Valeant’s torrid March entered a new chapter on Monday morning when the company announced the search for a successor to current CEO Michael Pearson and the appointment of activist investor Bill Ackman to the board of directors – but the company also touched off a new, more personal controversy.
In a statement on the reorganization of the board, the company revealed that former chief financial officer and director Howard Schiller had been asked to resign by the board but had not complied.
The dispute ties to the board’s ongoing internal investigation into Valeant’s accounting practices with the now-defunct specialty pharmacy Philidor, which led to misstated 2014 and 2015 financial results. Valeant attributes the misstated results to improper conduct by Schiller and the former corporate controller, according to an 8-K filing submitted to the Securities and Exchange Commission.
Schiller quickly fired back on Monday afternoon. “Contrary to the statement in the 8-K and press release, at no time did I engage in any improper conduct that relates to any restatement of revenue the Company is considering,” he said in a statement provided by the law firm Winston & Strawn LLP. Claiming innocence of impropriety, Schiller said he had refused to resign from the board.
The SEC filing helps fill in how Valeant’s accounting practices led to the misstated results and lays out some of the preliminary findings of the investigation by the board’s ad hoc committee. It also presents evidence which conflicts with previous statements by Pearson and Valeant testifying to the appropriateness of the company’s accounting practices.
Misstated earnings
In February, Valeant disclosed preliminary findings of the ad hoc committee’s investigation which showed approximately $58 million in revenue should not have recognized in its 2014 year-end earnings report. This had a ripple effect, leading to incorrect financial results for Q1 2015, Valeant said. These results were also included in the Q2 and Q3 reports. Due to the errors, on Monday Valeant relayed the board’s determination that all of those reports “should no longer be relied upon.”
The problems stem from how Valeant recognized revenue related to products delivered to Philidor. In December of 2014, a subsidiary of Valeant entered a “purchase option agreement,” giving it rights to acquire 100% of equity interest in Philidor. Philidor was subsequently consolidated with Valeant for accounting purposes
Before the consolidation, Valeant reported revenues when it delivered product to Philidor, rather than when Philidor dispensed the product to actual patients. After the consolidation, Valeant switched to counting revenue at the time drugs were dispensed. However, some of inventory sold to Philidor before the consolidation was still on the Philidor’s books when the pharmacy was subsumed into Valeant. Valeant then redundantly recognized revenue as this previously sold inventory was dispensed to patients.
This effectively inflated fiscal year 2014 revenue by $58 million and net income by $33 million (0.7% of total revenue and 3.6% of total net income for the year). Eliminating the improperly recognized revenue in 2014 does reverse some of the effect, but Q1 2015 revenue will not automatically increase by $58 million because Valeant had also recognized revenue from those sales in Q1, the company said in its filing.

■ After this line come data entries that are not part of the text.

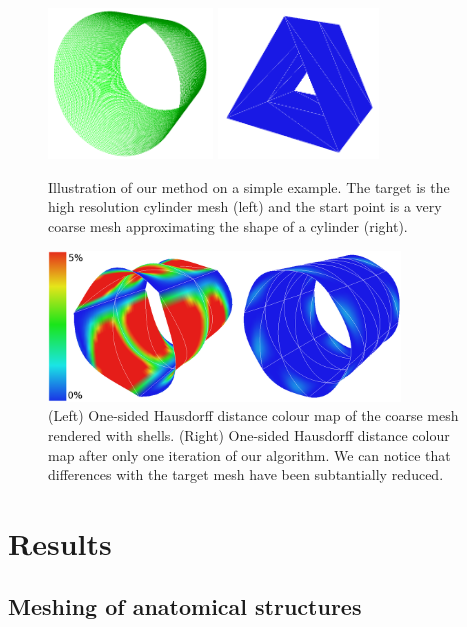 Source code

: \documentclass{llncs}
\begin{document}
\begin{figure}
\centering
\includegraphics[height=4cm]{images/cylinderHighWireframe}
\includegraphics[height=4cm]{images/cylinderLow}
\caption {Illustration of our method on a simple example. The target is the high resolution cylinder mesh (left) and the start point is a very coarse mesh approximating the shape of a cylinder (right).}
\label{fig-cylinder}
\end{figure}
\begin{figure}
\centering
\includegraphics[height=4cm]{images/resultsCylinder}
\caption {(Left) One-sided Hausdorff distance colour map of the coarse mesh rendered with shells. (Right) One-sided Hausdorff distance colour map after only one iteration of our algorithm. We can notice that differences with the target mesh have been subtantially reduced.}
\label{fig-cylinderResults}
\end{figure}

\section{Results}
\label{sec:results}
\subsection{Meshing of anatomical structures}
\end{document}
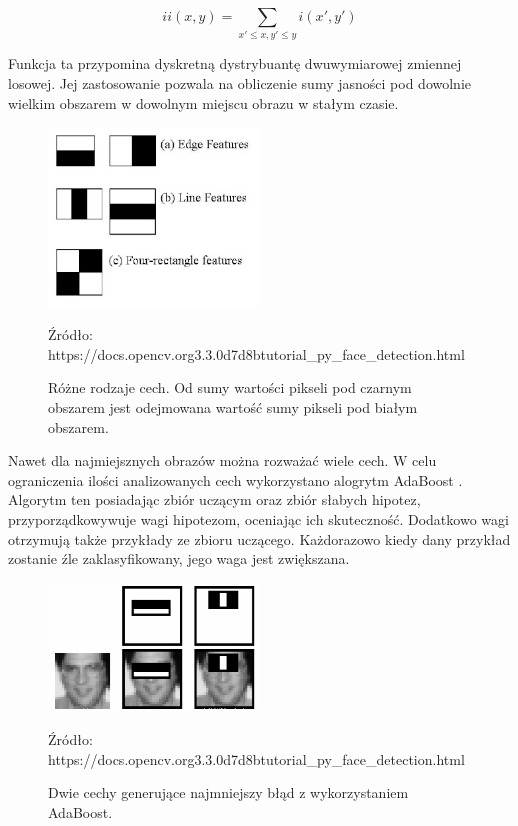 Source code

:\documentclass[oneside, eng]{mgr}
\begin{document}
\begin{equation}
	ii(x,y) = \sum_{x' \leq x, y' \leq y} i(x',y')
\end{equation}

Funkcja ta przypomina dyskretną dystrybuantę dwuwymiarowej zmiennej losowej. Jej zastosowanie pozwala na obliczenie sumy jasności pod dowolnie wielkim obszarem w dowolnym miejscu obrazu w stałym czasie.

\begin{figure}
\centering
	\includegraphics[width=0.50\textwidth,natwidth=610,natheight=642]{haar_features.jpg}\par\vspace{0.5cm}
\caption{Różne rodzaje cech. Od sumy wartości pikseli pod czarnym obszarem jest odejmowana wartość sumy pikseli pod białym obszarem.}
Źródło: https://docs.opencv.org\/3.3.0\/d7\/d8b\/tutorial\_py\_face\_detection.html
	\label{fig:features}
\end{figure}

Nawet dla najmiejsznych obrazów można rozważać wiele cech. W celu ograniczenia ilości analizowanych cech wykorzystano alogrytm AdaBoost \cite{AdaBoost}. Algorytm ten posiadając zbiór uczącym oraz zbiór słabych hipotez, przyporządkowywuje wagi hipotezom, oceniając ich skuteczność. Dodatkowo wagi otrzymują także przykłady ze zbioru uczącego. Każdorazowo kiedy dany przykład zostanie źle zaklasyfikowany, jego waga jest zwiększana. 


\begin{figure}
\centering
	\includegraphics[width=0.50\textwidth,natwidth=610,natheight=642]{haar.png}\par\vspace{1cm}
\caption{Dwie cechy generujące najmniejszy błąd z wykorzystaniem AdaBoost.}
Źródło: https://docs.opencv.org\/3.3.0\/d7\/d8b\/tutorial\_py\_face\_detection.html
	\label{fig:best_features}
\end{figure}
\end{document}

Valeant management concluded that at the time of the reporting, “one or more material weaknesses exist[ed] in the Company’s internal control over financial reporting and that, as a result, internal control over financial reporting and disclosure controls and procedures were not effective.”

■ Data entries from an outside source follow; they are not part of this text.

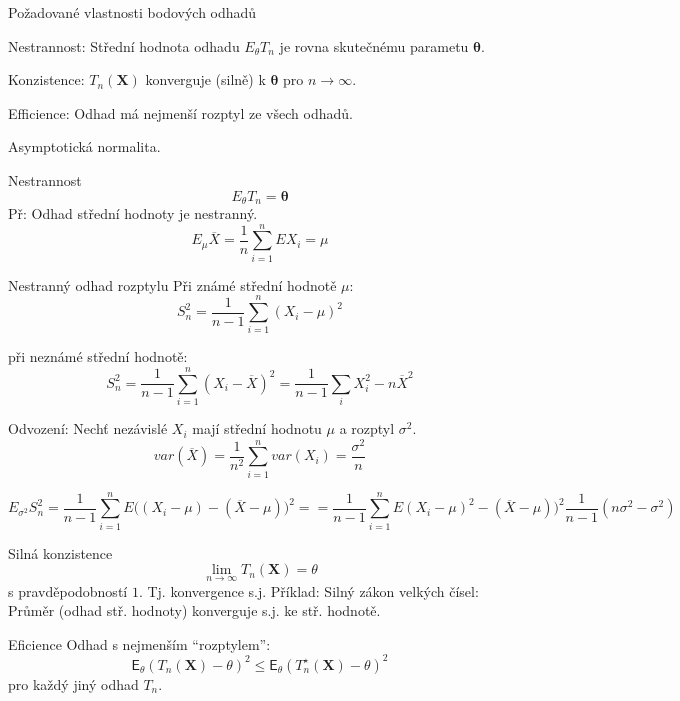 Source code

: \documentclass[smaller]{beamer}
\def\to{\rightarrow}
\def\vc#1{\mathbf{\boldsymbol{#1}}}     %
\def\xskip{{\vspace{2ex}}}
\def\E{\vc{\mathsf{E}}}
\begin{document}
\begin{frame}{Požadované vlastnosti bodových odhadů}
 \begin{description}
  \item Nestrannost: Střední hodnota odhadu $E_\theta T_n$ je rovna skutečnému parametu $\vc \theta$.
  \item Konzistence: $T_n(\vc X)$ konverguje (silně) k $\vc \theta$ pro $n\to \infty$.
  \item Efficience: Odhad má nejmenší rozptyl ze všech odhadů.
  \item Asymptotická normalita.
 \end{description}

\end{frame}


\begin{frame}{Nestrannost}
\[
   E_\theta T_n = \vc \theta
\]
Př: Odhad střední hodnoty je nestranný.
\[ 
   E_\mu \overline{X} = \frac{1}{n} \sum_{i=1}^n E X_i = \mu
\]
\end{frame}

\begin{frame}{Nestranný odhad rozptylu}
Při známé střední hodnotě $\mu$:
\[
   S_n^2 = \frac{1}{n-1} \sum_{i=1}^n (X_i - \mu)^2
\]

při neznámé střední hodnotě:
\[
  S_n^2 = \frac{1}{n-1} \sum_{i=1}^n (X_i - \overline{X})^2 = \frac{1}{n-1} \sum_i X_i^2 - n\overline{X}^2
\]

\end{frame}

\begin{frame}{Odvození:}
 Nechť nezávislé $X_i$ mají střední hodnotu $\mu$ a rozptyl $\sigma^2$.
\[
   var(\overline{X}) = \frac{1}{n^2}\sum_{i=1}^n var(X_i) = \frac{\sigma^2}{n}
\]

\[
   E_{\sigma^2} S_n^2 = \frac{1}{n-1} \sum_{i=1}^n E\big((X_i-\mu) - (\overline{X} -\mu)\big)^2=
   =\frac{1}{n-1} \sum_{i=1}^n E(X_i-\mu)^2 - (\overline{X} -\mu)\big)^2
\frac{1}{n-1}(n\sigma^2 - \sigma^2)
\]
\end{frame}

\begin{frame}{Silná konzistence}
\[
   \lim_{n\to \infty} T_n(\vc X) = \theta
\]
s pravděpodobností $1$. Tj. konvergence s.j.
\xskip
Příklad:
Silný zákon velkých čísel: Průměr (odhad stř. hodnoty) konverguje s.j. ke stř. hodnotě.
\end{frame}

\begin{frame}{Eficience}
Odhad s nejmenším ``rozptylem'':
\[
\E_\theta(T_n(\vc X) - \theta)^2 \le \E_\theta(T_n^{\star}(\vc X) - \theta)^2
\]
pro každý jiný odhad $T_n$.

\end{frame}
\end{document}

In his rebuttal to the charges of improper conduct, Schiller said the accounting used with Philidor sales resulted from a “careful and reasoned accounting decision made by the Company’s Corporate Controller.” Schiller is careful to say he did not initially make the accounting decision but indicated he did agree with it.
The “tone at the top”
These accounting details conflict with what Valeant and Pearson said in October of 2015 when the Philidor scandal first emerged.

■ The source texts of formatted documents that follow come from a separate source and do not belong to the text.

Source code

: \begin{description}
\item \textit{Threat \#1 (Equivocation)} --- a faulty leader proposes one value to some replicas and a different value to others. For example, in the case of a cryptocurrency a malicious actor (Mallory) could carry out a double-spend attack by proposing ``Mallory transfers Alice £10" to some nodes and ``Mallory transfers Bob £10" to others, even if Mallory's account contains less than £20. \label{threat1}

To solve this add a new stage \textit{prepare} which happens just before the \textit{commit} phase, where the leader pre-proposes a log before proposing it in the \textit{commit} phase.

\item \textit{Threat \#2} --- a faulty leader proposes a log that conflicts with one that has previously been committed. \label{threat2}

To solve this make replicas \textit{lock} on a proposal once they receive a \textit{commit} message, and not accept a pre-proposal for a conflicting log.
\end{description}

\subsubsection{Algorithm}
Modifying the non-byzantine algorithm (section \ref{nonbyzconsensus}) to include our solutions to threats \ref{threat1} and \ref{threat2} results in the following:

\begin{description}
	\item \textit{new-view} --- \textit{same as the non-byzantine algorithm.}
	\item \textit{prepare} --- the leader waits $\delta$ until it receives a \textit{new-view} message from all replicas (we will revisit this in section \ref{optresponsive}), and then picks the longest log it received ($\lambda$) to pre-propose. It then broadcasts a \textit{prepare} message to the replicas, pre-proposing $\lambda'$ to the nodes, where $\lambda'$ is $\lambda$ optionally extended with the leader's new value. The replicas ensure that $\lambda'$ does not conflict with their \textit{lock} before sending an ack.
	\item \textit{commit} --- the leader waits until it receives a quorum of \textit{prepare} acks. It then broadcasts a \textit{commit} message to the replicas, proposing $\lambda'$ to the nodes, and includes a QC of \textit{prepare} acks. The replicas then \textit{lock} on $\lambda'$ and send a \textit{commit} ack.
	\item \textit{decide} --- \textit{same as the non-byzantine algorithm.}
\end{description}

In a report submitted with the SEC on October 21, 2015, Valeant said that its audit and risk committee had reviewed the Philidor accounting and confirmed the “appropriateness of the Company’s related revenue recognition and accounting treatment.”
On October 26, Pearson released a statement saying “We stand by our accounting treatment of Philidor completely.” Chairman of the Board Robert Ingram echoed Pearson’s comments.
But four days later, Valeant severed its ties with Philidor.
The newest SEC filing goes on to state that the improper financial reporting was a byproduct of the performance-driven environment at Valeant: “The company has determined that the tone at the top of the organization and the performance-based environment at the Company, where challenging targets were set and achieving those targets was a key performance expectation, may have been contributing factors resulting in the Company’s improper revenue recognition.”
As the well-known science blogger Derek Lowe notes, Pearson had been widely hailed for bringing a new focus to Valeant, aimed at cutting unnecessary spending and adding new drugs more through acquisitions rather than R&D.
The ad hoc committee is continuing its investigation and hopes to finish in time for Valeant to file its annual report with the SEC before April 29. If it fails to do so, the company could be in breach of contract and face a default with its lenders.
There may be still be to come: The company said there is still a possibility the investigation may find additional accounting adjustments are necessary.